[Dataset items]
################

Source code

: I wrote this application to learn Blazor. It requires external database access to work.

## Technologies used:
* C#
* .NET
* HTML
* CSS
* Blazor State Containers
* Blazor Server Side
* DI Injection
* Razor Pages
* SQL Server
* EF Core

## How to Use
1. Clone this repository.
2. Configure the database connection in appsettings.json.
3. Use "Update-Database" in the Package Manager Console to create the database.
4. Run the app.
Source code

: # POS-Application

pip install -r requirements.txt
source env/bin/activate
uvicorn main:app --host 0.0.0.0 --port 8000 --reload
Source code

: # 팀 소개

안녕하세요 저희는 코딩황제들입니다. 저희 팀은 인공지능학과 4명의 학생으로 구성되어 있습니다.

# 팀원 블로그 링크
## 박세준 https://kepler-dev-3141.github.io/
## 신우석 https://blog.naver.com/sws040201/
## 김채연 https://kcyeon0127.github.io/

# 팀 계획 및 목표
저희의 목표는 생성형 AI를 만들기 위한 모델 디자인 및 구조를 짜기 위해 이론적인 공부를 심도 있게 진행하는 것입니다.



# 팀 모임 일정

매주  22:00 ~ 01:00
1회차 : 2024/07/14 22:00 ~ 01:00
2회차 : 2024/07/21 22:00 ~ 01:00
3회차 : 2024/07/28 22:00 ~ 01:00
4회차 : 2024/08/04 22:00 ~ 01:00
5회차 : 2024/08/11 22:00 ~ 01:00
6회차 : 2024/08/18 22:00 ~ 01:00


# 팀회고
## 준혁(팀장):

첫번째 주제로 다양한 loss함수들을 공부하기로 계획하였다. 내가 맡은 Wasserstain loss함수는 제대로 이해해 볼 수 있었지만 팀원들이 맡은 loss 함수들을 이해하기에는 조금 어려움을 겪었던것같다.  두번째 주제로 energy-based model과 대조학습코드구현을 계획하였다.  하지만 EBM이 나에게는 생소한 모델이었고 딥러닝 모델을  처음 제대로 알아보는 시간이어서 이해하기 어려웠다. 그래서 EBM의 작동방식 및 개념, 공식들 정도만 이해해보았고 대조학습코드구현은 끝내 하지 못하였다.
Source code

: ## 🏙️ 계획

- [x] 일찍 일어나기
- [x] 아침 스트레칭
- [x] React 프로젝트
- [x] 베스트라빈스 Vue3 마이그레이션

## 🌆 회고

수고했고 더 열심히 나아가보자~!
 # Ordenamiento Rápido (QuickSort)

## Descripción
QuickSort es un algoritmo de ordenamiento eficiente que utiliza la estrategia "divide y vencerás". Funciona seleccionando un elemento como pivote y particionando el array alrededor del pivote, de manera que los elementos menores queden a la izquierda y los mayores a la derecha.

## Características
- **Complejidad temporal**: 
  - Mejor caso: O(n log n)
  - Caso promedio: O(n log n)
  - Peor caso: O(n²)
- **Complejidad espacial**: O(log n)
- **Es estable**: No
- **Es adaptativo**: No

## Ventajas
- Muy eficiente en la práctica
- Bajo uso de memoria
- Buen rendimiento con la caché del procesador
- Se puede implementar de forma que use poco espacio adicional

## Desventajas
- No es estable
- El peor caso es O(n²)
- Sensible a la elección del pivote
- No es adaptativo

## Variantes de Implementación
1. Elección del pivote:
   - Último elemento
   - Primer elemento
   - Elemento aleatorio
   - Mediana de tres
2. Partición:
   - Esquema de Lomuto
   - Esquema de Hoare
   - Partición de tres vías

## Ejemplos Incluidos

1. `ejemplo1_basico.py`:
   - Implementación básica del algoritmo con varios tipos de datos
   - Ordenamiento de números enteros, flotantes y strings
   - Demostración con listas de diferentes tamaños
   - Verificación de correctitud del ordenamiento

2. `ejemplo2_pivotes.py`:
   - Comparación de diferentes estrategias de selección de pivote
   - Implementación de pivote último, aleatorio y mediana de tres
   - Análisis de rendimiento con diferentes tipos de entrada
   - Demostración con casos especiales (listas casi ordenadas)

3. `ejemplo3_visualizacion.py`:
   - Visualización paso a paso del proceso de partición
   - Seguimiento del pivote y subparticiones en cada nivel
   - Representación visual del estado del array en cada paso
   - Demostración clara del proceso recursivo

################

- **What to do**
Each line holding the word "tres" must be copied from the data.

- **The completed task**
   - Mediana de tres
   - Partición de tres vías
   - Implementación de pivote último, aleatorio y mediana de tres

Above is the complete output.